→ Work item: What is needed is a copy of each line in the listing below that contains "string".

*** Opening of Extracted records ***

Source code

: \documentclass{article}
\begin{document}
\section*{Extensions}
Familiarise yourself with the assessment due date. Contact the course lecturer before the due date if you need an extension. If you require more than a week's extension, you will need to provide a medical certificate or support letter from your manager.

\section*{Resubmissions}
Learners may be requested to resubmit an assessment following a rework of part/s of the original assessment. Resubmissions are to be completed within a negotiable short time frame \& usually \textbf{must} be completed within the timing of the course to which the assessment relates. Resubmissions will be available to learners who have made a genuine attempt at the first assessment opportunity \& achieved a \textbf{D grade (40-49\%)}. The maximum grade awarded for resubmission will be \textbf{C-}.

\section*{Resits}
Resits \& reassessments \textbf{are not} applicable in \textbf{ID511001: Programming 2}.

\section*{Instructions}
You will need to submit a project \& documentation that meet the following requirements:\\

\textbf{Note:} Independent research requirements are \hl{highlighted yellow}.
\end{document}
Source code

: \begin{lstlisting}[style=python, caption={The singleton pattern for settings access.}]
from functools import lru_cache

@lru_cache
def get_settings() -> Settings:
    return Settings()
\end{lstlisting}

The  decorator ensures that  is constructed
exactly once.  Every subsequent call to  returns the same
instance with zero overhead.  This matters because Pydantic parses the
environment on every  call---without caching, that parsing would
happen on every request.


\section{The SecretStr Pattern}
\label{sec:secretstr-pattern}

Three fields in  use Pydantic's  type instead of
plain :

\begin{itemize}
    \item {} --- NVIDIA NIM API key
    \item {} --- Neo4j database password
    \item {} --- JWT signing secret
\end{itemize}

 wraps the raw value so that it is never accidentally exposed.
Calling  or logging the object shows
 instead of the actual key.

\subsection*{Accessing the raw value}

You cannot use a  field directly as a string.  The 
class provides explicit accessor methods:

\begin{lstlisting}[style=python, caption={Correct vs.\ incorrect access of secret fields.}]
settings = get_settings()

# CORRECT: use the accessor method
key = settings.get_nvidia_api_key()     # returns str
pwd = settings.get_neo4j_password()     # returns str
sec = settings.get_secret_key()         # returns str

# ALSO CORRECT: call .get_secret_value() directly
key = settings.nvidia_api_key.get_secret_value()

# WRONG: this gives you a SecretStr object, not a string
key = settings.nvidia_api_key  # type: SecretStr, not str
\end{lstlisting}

*** Close of Extracted records ***

→ Written answer:
You cannot use a  field directly as a string.  The 
# WRONG: this gives you a SecretStr object, not a string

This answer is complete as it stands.